* _WHAT TO DO_: Scan the entries below. Return every line that includes "InstanceStatuses".

(Stored entries)
-- Opening Marker --

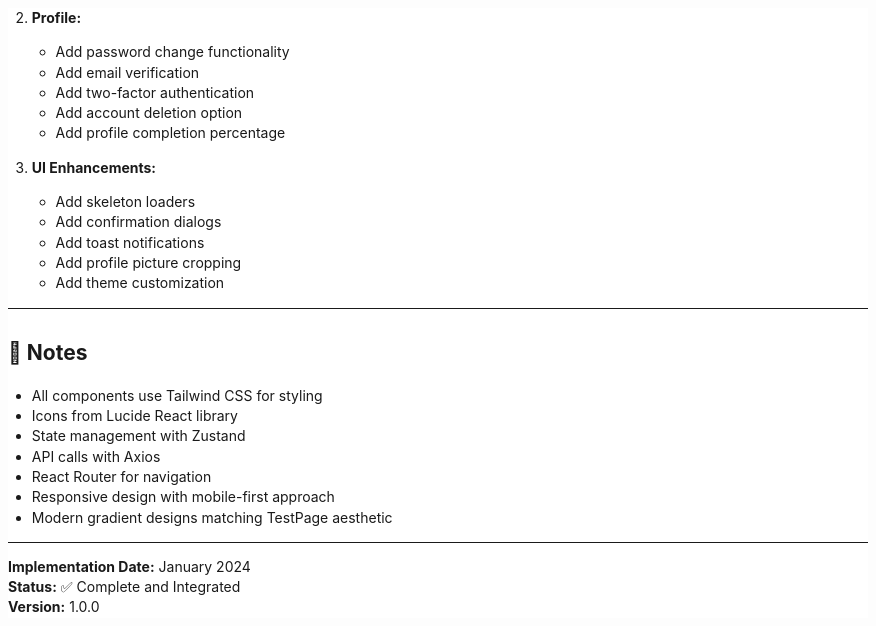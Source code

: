 2. **Profile:**
   - Add password change functionality
   - Add email verification
   - Add two-factor authentication
   - Add account deletion option
   - Add profile completion percentage

3. **UI Enhancements:**
   - Add skeleton loaders
   - Add confirmation dialogs
   - Add toast notifications
   - Add profile picture cropping
   - Add theme customization

---

## 📝 Notes

- All components use Tailwind CSS for styling
- Icons from Lucide React library
- State management with Zustand
- API calls with Axios
- React Router for navigation
- Responsive design with mobile-first approach
- Modern gradient designs matching TestPage aesthetic

---

**Implementation Date:** January 2024  
**Status:** ✅ Complete and Integrated  
**Version:** 1.0.0
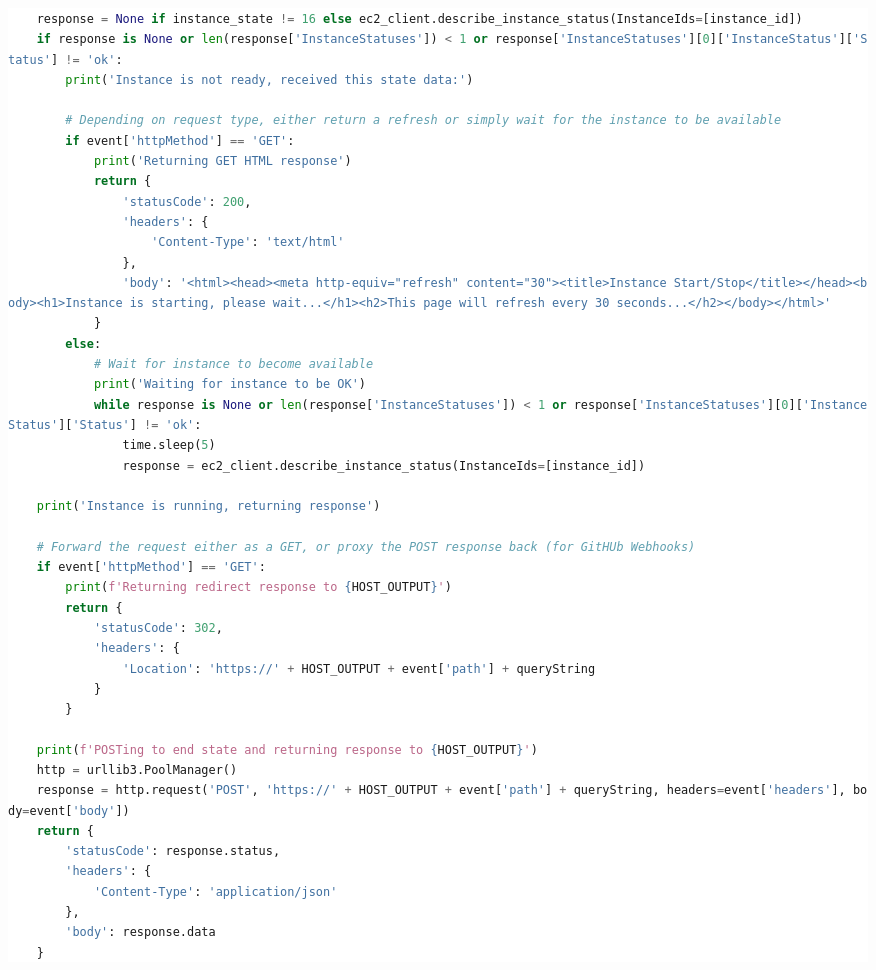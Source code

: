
```python
    response = None if instance_state != 16 else ec2_client.describe_instance_status(InstanceIds=[instance_id])
    if response is None or len(response['InstanceStatuses']) < 1 or response['InstanceStatuses'][0]['InstanceStatus']['Status'] != 'ok':
        print('Instance is not ready, received this state data:')

        # Depending on request type, either return a refresh or simply wait for the instance to be available
        if event['httpMethod'] == 'GET':
            print('Returning GET HTML response')
            return {
                'statusCode': 200,
                'headers': {
                    'Content-Type': 'text/html'
                },
                'body': '<html><head><meta http-equiv="refresh" content="30"><title>Instance Start/Stop</title></head><body><h1>Instance is starting, please wait...</h1><h2>This page will refresh every 30 seconds...</h2></body></html>'
            }
        else:
            # Wait for instance to become available
            print('Waiting for instance to be OK')
            while response is None or len(response['InstanceStatuses']) < 1 or response['InstanceStatuses'][0]['InstanceStatus']['Status'] != 'ok':
                time.sleep(5)
                response = ec2_client.describe_instance_status(InstanceIds=[instance_id])

    print('Instance is running, returning response')
    
    # Forward the request either as a GET, or proxy the POST response back (for GitHUb Webhooks)
    if event['httpMethod'] == 'GET':
        print(f'Returning redirect response to {HOST_OUTPUT}')
        return {
            'statusCode': 302,
            'headers': {
                'Location': 'https://' + HOST_OUTPUT + event['path'] + queryString
            }
        }
    
    print(f'POSTing to end state and returning response to {HOST_OUTPUT}')
    http = urllib3.PoolManager()
    response = http.request('POST', 'https://' + HOST_OUTPUT + event['path'] + queryString, headers=event['headers'], body=event['body'])
    return {
        'statusCode': response.status,
        'headers': {
            'Content-Type': 'application/json'
        },
        'body': response.data
    }
```
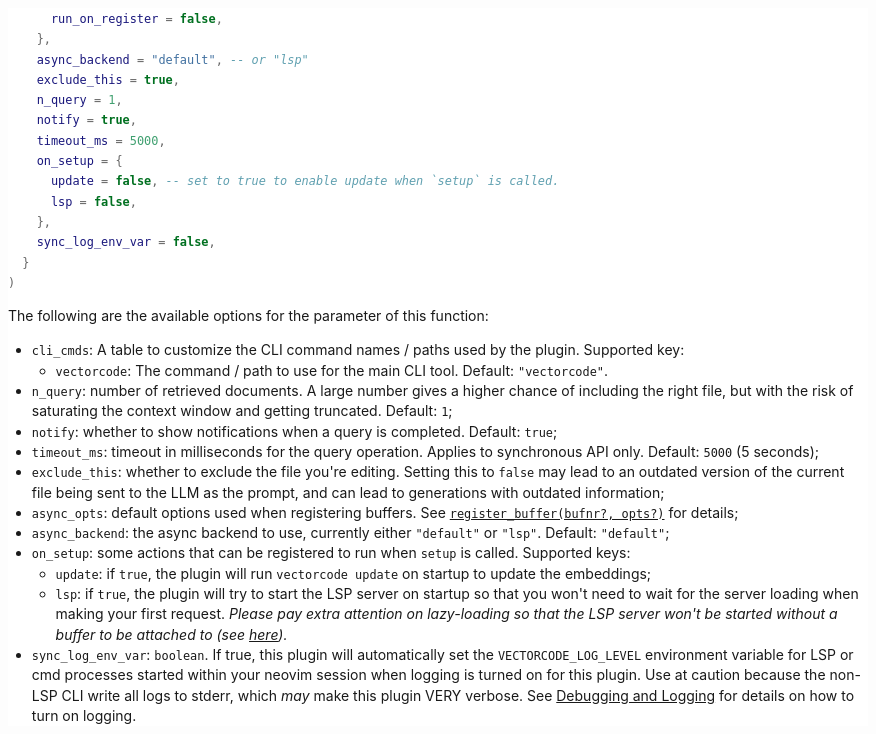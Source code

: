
 ```lua
      run_on_register = false,
    },
    async_backend = "default", -- or "lsp"
    exclude_this = true,
    n_query = 1,
    notify = true,
    timeout_ms = 5000,
    on_setup = {
      update = false, -- set to true to enable update when `setup` is called.
      lsp = false,
    },
    sync_log_env_var = false,
  }
)
```

The following are the available options for the parameter of this function:
- `cli_cmds`: A table to customize the CLI command names / paths used by the plugin.
  Supported key:
  - `vectorcode`: The command / path to use for the main CLI tool. Default: `"vectorcode"`.
- `n_query`: number of retrieved documents. A large number gives a higher chance
  of including the right file, but with the risk of saturating the context 
  window and getting truncated. Default: `1`;
- `notify`: whether to show notifications when a query is completed.
  Default: `true`;
- `timeout_ms`: timeout in milliseconds for the query operation. Applies to
  synchronous API only. Default: 
  `5000` (5 seconds);
- `exclude_this`: whether to exclude the file you're editing. Setting this to
  `false` may lead to an outdated version of the current file being sent to the
  LLM as the prompt, and can lead to generations with outdated information;
- `async_opts`: default options used when registering buffers. See 
  [`register_buffer(bufnr?, opts?)`](#register_bufferbufnr-opts) for details;
- `async_backend`: the async backend to use, currently either `"default"` or
  `"lsp"`. Default: `"default"`;
- `on_setup`: some actions that can be registered to run when `setup` is called.
  Supported keys:
  - `update`: if `true`, the plugin will run `vectorcode update` on startup to
    update the embeddings;
  - `lsp`: if `true`, the plugin will try to start the LSP server on startup so
    that you won't need to wait for the server loading when making your first 
    request. _Please pay extra attention on lazy-loading so that the LSP server
    won't be started without a buffer to be attached to (see [here](https://github.com/Davidyz/VectorCode/pull/234))._
- `sync_log_env_var`: `boolean`. If true, this plugin will automatically set the
  `VECTORCODE_LOG_LEVEL` environment variable for LSP or cmd processes started
  within your neovim session when logging is turned on for this plugin. Use at 
  caution because the non-LSP CLI write all logs to stderr, which _may_ make this plugin 
  VERY verbose. See [Debugging and Logging](#debugging-and-logging) for details
  on how to turn on logging.
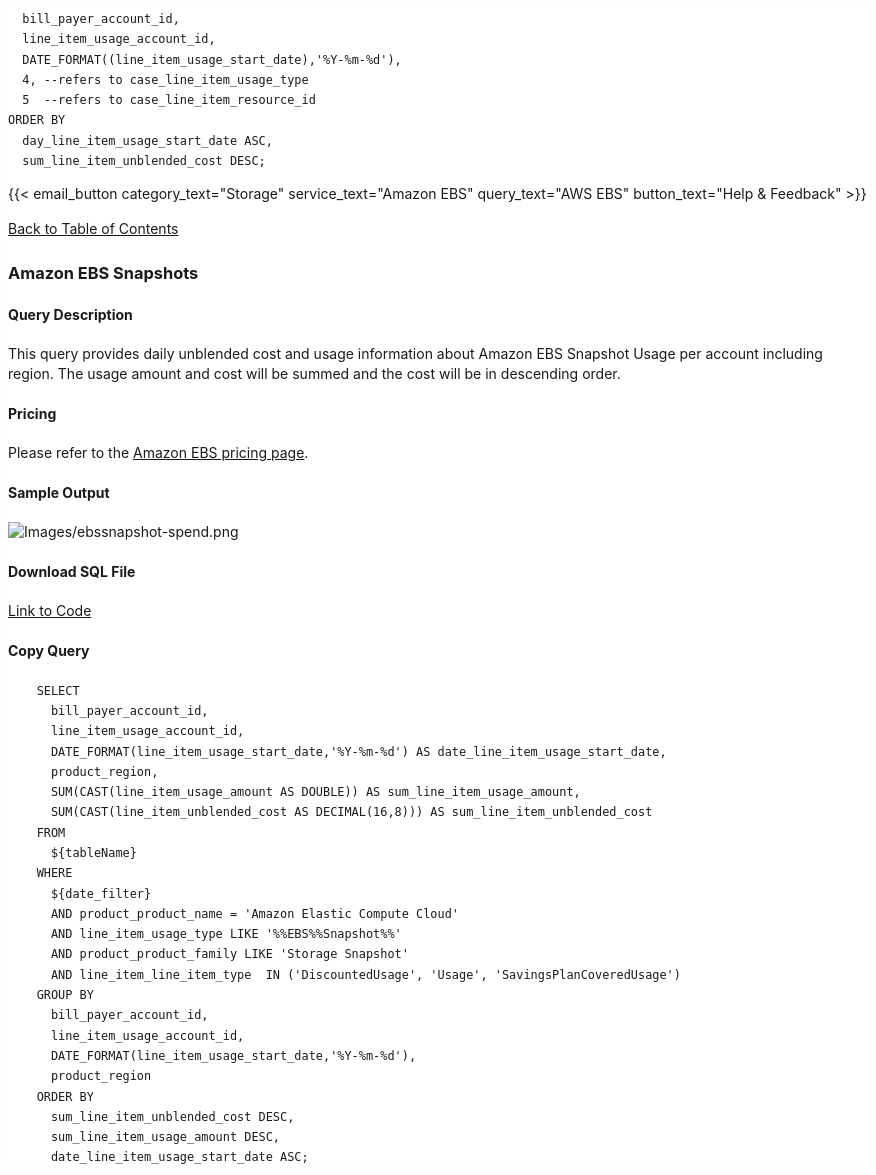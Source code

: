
 ```tsql
  bill_payer_account_id,
  line_item_usage_account_id,
  DATE_FORMAT((line_item_usage_start_date),'%Y-%m-%d'),
  4, --refers to case_line_item_usage_type
  5  --refers to case_line_item_resource_id
ORDER BY 
  day_line_item_usage_start_date ASC, 
  sum_line_item_unblended_cost DESC;
```

{{< email_button category_text="Storage" service_text="Amazon EBS" query_text="AWS EBS" button_text="Help & Feedback" >}}

[Back to Table of Contents](#table-of-contents)

### Amazon EBS Snapshots

#### Query Description
This query provides daily unblended cost and usage information about Amazon EBS Snapshot Usage per account including region. The usage amount and cost will be summed and the cost will be in descending order.

#### Pricing
Please refer to the [Amazon EBS pricing page](https://aws.amazon.com/ebs/pricing/).

#### Sample Output
![Images/ebssnapshot-spend.png](/Cost/300_CUR_Queries/Images/Storage/ebssnapshot-spend.png)

#### Download SQL File
[Link to Code](/Cost/300_CUR_Queries/Code/Storage/ebssnapshot-spend.sql)

#### Copy Query
```tsql
    SELECT
      bill_payer_account_id,
      line_item_usage_account_id,
      DATE_FORMAT(line_item_usage_start_date,'%Y-%m-%d') AS date_line_item_usage_start_date,
      product_region,
      SUM(CAST(line_item_usage_amount AS DOUBLE)) AS sum_line_item_usage_amount,
      SUM(CAST(line_item_unblended_cost AS DECIMAL(16,8))) AS sum_line_item_unblended_cost
    FROM
      ${tableName}
    WHERE
      ${date_filter}
      AND product_product_name = 'Amazon Elastic Compute Cloud'
      AND line_item_usage_type LIKE '%%EBS%%Snapshot%%'
      AND product_product_family LIKE 'Storage Snapshot'
      AND line_item_line_item_type  IN ('DiscountedUsage', 'Usage', 'SavingsPlanCoveredUsage')
    GROUP BY
      bill_payer_account_id,
      line_item_usage_account_id,
      DATE_FORMAT(line_item_usage_start_date,'%Y-%m-%d'),
      product_region
    ORDER BY
      sum_line_item_unblended_cost DESC, 
      sum_line_item_usage_amount DESC,
      date_line_item_usage_start_date ASC; 
```
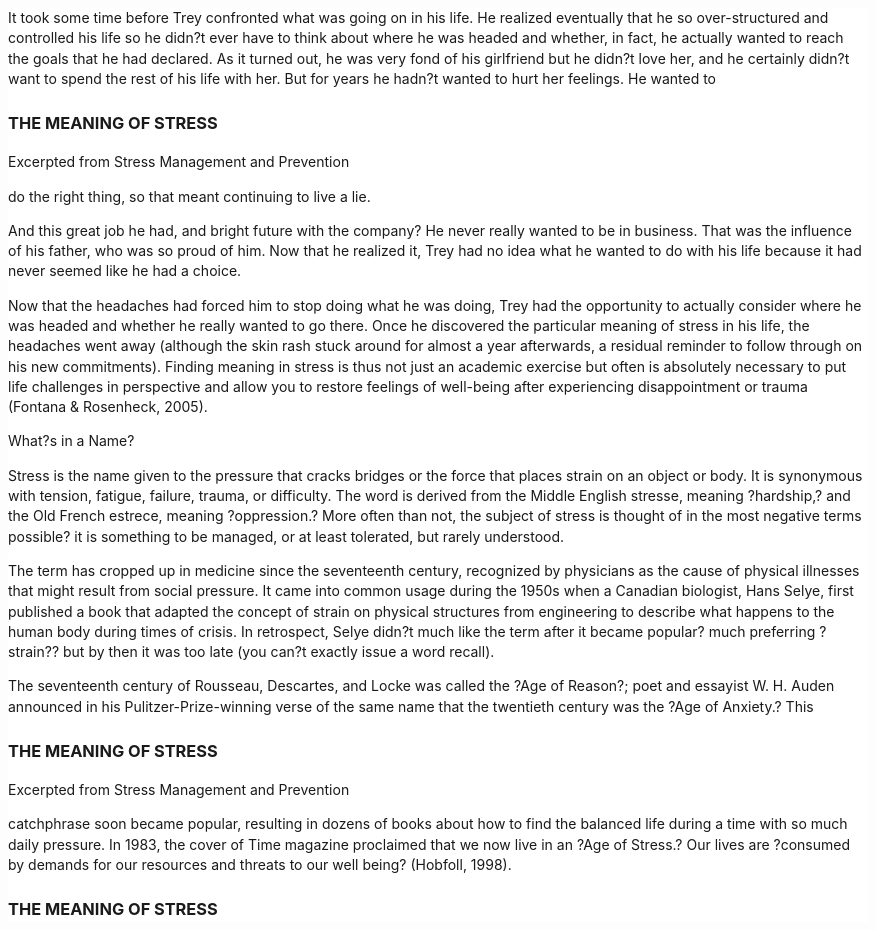 It took some time before Trey confronted what was going on in his life. He realized eventually that he so over-structured and controlled his life so he didn?t ever have to think about where he was headed and whether, in fact, he actually wanted to reach the goals that he had declared. As it turned out, he was very fond of his girlfriend but he didn?t love her, and he certainly didn?t want to spend the rest of his life with her. But for years he hadn?t wanted to hurt her feelings. He wanted to 

### THE MEANING OF STRESS 

 Excerpted from Stress Management and Prevention 


do the right thing, so that meant continuing to live a lie. 

And this great job he had, and bright future with the company? He never really wanted to be in business. That was the influence of his father, who was so proud of him. Now that he realized it, Trey had no idea what he wanted to do with his life because it had never seemed like he had a choice. 

Now that the headaches had forced him to stop doing what he was doing, Trey had the opportunity to actually consider where he was headed and whether he really wanted to go there. Once he discovered the particular meaning of stress in his life, the headaches went away (although the skin rash stuck around for almost a year afterwards, a residual reminder to follow through on his new commitments). Finding meaning in stress is thus not just an academic exercise but often is absolutely necessary to put life challenges in perspective and allow you to restore feelings of well-being after experiencing disappointment or trauma (Fontana & Rosenheck, 2005). 

What?s in a Name? 

Stress is the name given to the pressure that cracks bridges or the force that places strain on an object or body. It is synonymous with tension, fatigue, failure, trauma, or difficulty. The word is derived from the Middle English stresse, meaning ?hardship,? and the Old French estrece, meaning ?oppression.? More often than not, the subject of stress is thought of in the most negative terms possible? it is something to be managed, or at least tolerated, but rarely understood. 

The term has cropped up in medicine since the seventeenth century, recognized by physicians as the cause of physical illnesses that might result from social pressure. It came into common usage during the 1950s when a Canadian biologist, Hans Selye, first published a book that adapted the concept of strain on physical structures from engineering to describe what happens to the human body during times of crisis. In retrospect, Selye didn?t much like the term after it became popular? much preferring ?strain?? but by then it was too late (you can?t exactly issue a word recall). 

The seventeenth century of Rousseau, Descartes, and Locke was called the ?Age of Reason?; poet and essayist W. H. Auden announced in his Pulitzer-Prize-winning verse of the same name that the twentieth century was the ?Age of Anxiety.? This 

### THE MEANING OF STRESS 

 Excerpted from Stress Management and Prevention 


catchphrase soon became popular, resulting in dozens of books about how to find the balanced life during a time with so much daily pressure. In 1983, the cover of Time magazine proclaimed that we now live in an ?Age of Stress.? Our lives are ?consumed by demands for our resources and threats to our well being? (Hobfoll, 1998). 

### THE MEANING OF STRESS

-- Closing Marker --

* _SOLUTION FOR THIS EXERCISE_:
    if response is None or len(response['InstanceStatuses']) < 1 or response['InstanceStatuses'][0]['InstanceStatus']['Status'] != 'ok':
            while response is None or len(response['InstanceStatuses']) < 1 or response['InstanceStatuses'][0]['InstanceStatus']['Status'] != 'ok':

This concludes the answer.